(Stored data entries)
────────────────

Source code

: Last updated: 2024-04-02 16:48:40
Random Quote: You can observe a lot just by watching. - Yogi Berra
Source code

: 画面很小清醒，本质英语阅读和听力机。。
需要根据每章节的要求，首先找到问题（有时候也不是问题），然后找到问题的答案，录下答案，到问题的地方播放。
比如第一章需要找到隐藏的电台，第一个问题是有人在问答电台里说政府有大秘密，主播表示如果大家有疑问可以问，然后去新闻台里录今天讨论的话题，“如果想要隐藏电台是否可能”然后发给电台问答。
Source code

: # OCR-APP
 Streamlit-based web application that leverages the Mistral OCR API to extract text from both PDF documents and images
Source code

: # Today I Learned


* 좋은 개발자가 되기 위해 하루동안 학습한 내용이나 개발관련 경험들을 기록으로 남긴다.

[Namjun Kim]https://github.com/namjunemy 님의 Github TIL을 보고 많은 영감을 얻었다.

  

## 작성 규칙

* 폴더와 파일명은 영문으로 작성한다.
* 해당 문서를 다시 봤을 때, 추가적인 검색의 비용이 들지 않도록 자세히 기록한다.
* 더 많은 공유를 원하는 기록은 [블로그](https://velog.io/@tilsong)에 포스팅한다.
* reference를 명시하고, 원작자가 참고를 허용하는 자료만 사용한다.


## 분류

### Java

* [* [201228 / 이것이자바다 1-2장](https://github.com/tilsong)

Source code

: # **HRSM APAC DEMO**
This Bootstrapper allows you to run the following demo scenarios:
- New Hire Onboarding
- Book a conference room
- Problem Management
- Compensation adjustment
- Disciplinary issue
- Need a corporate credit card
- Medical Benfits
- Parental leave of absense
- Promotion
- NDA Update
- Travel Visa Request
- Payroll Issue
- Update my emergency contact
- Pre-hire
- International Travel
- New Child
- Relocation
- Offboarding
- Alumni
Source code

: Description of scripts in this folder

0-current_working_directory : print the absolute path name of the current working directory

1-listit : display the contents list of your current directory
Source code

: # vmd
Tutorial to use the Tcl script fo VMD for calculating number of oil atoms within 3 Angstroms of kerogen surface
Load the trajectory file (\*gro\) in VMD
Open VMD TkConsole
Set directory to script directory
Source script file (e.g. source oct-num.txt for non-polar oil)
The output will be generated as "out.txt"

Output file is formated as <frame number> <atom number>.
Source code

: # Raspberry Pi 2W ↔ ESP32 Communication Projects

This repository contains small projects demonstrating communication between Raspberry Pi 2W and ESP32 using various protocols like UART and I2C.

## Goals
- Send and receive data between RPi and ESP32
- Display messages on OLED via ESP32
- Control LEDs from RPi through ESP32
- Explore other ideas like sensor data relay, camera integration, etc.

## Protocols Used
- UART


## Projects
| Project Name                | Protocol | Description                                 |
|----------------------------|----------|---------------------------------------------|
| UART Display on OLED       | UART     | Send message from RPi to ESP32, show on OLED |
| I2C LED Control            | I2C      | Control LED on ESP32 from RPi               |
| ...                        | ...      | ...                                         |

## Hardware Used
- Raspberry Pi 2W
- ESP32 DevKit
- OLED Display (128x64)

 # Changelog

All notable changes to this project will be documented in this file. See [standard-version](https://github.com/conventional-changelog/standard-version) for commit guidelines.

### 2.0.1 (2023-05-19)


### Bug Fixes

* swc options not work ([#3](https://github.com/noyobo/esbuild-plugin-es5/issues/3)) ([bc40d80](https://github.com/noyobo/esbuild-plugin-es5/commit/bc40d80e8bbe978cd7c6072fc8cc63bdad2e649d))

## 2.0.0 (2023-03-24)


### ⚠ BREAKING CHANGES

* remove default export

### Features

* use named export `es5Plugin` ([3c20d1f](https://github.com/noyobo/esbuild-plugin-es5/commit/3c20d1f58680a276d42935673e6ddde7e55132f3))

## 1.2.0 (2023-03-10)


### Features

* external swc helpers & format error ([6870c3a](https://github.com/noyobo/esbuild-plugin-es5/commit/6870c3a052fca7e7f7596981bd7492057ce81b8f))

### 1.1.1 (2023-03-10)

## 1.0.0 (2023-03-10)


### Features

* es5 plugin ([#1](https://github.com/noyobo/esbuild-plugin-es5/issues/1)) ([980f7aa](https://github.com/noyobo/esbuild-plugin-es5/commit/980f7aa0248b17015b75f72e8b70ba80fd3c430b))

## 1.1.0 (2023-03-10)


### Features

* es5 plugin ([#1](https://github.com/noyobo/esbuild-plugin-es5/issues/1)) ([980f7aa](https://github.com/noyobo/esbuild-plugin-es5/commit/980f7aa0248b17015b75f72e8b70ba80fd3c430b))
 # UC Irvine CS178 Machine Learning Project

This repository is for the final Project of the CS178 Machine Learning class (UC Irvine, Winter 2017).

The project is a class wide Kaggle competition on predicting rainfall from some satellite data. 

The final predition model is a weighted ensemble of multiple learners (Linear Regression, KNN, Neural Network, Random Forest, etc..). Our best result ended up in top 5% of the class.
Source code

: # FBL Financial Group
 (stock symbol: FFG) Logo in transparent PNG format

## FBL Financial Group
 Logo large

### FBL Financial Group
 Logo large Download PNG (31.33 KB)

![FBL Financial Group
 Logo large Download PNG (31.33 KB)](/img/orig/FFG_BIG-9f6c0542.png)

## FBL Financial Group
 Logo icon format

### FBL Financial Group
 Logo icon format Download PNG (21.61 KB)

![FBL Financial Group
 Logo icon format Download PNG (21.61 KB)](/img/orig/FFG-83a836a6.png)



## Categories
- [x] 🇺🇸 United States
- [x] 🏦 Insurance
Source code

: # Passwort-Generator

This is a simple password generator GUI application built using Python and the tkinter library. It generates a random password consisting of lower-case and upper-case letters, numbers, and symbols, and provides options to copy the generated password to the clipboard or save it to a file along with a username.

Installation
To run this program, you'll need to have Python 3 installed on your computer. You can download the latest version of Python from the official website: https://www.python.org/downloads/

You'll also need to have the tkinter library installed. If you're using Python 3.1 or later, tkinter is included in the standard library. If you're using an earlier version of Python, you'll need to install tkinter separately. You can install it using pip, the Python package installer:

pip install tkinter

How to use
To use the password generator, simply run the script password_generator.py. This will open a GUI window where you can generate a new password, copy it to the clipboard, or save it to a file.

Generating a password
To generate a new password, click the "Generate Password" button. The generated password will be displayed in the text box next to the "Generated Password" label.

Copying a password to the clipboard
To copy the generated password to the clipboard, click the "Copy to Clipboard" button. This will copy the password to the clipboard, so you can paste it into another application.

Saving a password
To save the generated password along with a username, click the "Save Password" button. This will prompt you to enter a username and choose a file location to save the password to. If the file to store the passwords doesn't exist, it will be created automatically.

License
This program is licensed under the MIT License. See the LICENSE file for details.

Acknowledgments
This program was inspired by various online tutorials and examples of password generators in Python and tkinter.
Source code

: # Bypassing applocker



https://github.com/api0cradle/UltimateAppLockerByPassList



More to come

────────────────

**YOUR INSTRUCTIONS**
Give back the records above exactly, limited to the lines between the one holding "Set directory to script directory" and the one holding "Protocol | Description", inclusive.

**YOUR RESPONSE**
Set directory to script directory
Source script file (e.g. source oct-num.txt for non-polar oil)
The output will be generated as "out.txt"

Output file is formated as <frame number> <atom number>.
Source code

: # Raspberry Pi 2W ↔ ESP32 Communication Projects

This repository contains small projects demonstrating communication between Raspberry Pi 2W and ESP32 using various protocols like UART and I2C.

## Goals
- Send and receive data between RPi and ESP32
- Display messages on OLED via ESP32
- Control LEDs from RPi through ESP32
- Explore other ideas like sensor data relay, camera integration, etc.

## Protocols Used
- UART


## Projects
| Project Name                | Protocol | Description                                 |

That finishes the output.